Seemingly out of nowhere God calls Abraham, “The Lord said to Abram, ‘Go forth from your native land and from your father’s house to the land that I will show you…’” We are left to wonder why Abraham?  What was it about his character that made God choose him?

The rabbis of course spin many midrashim to explain this.  The most famous of which is the story about the time young Abraham was working in his father idol shop.  Abraham smashes all the idols except one and then when his father confronts him, he blames the single idol.  His father screams, “That is ridiculous!  An idol can’t destroy other idols.”  And Abraham says, “Exactly!”  A statue of wood and stone cannot be responsible for our lives.  In that moment Abraham begins to realize that there is only one God who moves heaven and earth.

Moses Maimonides as well offers a similar insight.   He suggests that Abraham looks to the stars and realizes that they should not be objects of our worship.  He understands that there is an invisible force who instead moves the stars and orders the heavens.  Aristotle, whose thinking greatly influenced Maimonides, called this force the Prime Mover.  Maimonides saw this as synonymous with God.  Abraham understood that only this force is worthy of our devotion.

The particulars of these different stories are somewhat immaterial.  All the commentators agree that there was something remarkable in Abraham’s character.  There was something unique in his insights.  He must have been called by God because he was in essence the first to understand the power of monotheism.  Perhaps the commentators are wrong.  Perhaps the Oral Torah is mistaken.  Is it blasphemous to suggest such an idea? 

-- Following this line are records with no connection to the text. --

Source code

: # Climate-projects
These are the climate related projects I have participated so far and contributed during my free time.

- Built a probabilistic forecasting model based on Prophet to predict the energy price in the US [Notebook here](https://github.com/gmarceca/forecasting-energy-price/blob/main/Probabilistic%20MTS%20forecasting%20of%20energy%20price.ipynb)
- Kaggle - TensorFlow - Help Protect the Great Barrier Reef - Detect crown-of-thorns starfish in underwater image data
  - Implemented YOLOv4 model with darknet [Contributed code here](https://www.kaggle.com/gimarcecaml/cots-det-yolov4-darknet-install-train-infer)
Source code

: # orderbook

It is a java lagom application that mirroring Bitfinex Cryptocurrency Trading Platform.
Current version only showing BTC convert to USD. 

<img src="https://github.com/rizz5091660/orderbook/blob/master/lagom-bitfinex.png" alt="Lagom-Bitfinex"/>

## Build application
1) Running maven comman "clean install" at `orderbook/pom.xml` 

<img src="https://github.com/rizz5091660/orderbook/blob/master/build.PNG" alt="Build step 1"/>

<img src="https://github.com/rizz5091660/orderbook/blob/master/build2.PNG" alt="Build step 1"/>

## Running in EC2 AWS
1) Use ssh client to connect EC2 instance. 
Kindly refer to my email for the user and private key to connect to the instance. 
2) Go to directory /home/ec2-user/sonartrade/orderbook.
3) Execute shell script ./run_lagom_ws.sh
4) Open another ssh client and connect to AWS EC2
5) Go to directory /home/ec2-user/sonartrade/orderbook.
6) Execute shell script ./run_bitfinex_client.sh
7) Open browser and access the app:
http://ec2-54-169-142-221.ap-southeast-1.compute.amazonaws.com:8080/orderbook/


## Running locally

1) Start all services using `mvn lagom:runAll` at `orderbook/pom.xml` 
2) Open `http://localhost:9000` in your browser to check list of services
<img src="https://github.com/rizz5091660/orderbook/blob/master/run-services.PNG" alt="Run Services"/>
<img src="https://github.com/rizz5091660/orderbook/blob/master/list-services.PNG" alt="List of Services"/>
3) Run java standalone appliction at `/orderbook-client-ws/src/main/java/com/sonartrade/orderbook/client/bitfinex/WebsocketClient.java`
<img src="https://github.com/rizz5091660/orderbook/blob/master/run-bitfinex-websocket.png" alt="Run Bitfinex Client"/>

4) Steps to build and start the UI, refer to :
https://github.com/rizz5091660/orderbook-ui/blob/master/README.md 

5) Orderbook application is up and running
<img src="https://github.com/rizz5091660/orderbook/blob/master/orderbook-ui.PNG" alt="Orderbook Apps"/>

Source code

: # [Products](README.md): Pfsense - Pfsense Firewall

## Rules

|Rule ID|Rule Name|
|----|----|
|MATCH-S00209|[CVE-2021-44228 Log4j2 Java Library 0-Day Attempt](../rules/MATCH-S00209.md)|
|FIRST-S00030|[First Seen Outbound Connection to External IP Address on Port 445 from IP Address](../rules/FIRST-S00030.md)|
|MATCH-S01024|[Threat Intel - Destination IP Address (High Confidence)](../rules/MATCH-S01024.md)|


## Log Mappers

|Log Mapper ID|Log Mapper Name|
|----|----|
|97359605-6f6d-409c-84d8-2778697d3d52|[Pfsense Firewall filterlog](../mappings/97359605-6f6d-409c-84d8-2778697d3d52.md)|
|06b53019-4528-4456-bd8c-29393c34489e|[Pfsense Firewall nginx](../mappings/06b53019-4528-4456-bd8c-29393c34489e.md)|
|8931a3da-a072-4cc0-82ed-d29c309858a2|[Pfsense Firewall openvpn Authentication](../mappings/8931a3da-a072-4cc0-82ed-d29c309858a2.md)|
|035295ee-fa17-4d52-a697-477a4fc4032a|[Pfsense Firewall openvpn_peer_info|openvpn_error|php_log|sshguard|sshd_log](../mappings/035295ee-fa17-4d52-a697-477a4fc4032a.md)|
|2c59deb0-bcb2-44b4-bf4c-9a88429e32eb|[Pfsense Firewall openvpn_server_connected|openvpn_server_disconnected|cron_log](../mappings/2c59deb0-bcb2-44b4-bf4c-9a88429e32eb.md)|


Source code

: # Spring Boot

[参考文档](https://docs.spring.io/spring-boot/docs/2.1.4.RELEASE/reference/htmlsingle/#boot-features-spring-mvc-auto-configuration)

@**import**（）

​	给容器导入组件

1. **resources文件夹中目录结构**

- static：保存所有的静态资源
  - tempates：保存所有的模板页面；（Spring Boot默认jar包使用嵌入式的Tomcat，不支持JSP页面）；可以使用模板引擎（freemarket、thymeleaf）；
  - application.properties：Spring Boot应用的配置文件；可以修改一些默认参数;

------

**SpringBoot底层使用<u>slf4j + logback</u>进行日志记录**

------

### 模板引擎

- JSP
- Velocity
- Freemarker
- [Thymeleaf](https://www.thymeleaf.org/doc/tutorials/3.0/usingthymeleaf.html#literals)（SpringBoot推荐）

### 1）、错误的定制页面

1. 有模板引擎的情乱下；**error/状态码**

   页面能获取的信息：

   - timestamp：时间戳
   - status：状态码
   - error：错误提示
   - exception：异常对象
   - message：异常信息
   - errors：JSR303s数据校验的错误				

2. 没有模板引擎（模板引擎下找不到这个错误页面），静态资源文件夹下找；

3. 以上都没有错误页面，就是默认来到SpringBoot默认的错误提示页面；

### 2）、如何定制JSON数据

Is it instead possible that there was nothing special in Abraham’s character?  Is it imaginable that God decided to pick an ordinary, everyday man?  Perhaps the power of the story is what Abraham accomplished after the call.  That in truth is the more important Torah.  Abraham’s character is inconsequential until he is called.

We spend so much of our lives devoted to establishing our credentials.  Here are my accomplishments we say over and over again. Here is what I can bring to your university is what my son is presently toiling over.  We then imagine that we are only chosen if we are fit for the position or task, if our experiences merit our selection.  This suggests that we are truly masters of our own fate and that we are picked for our demonstrated abilities.  Yet there are often times when we are called for no other reason than we are present to be chosen.  We are standing there and so we are picked.

The notion that we are only chosen because of our own merits is a myth.  There are times when the choice is indeed random.  Our character does not always dictate the selection.  Our past experiences cannot always shape the future.

Instead our character is determined by how we respond to the choice. Our destiny is shaped by how we respond to the call. Then the only question is, do we respond like Abraham. Do we say, “Hineni—here I am?”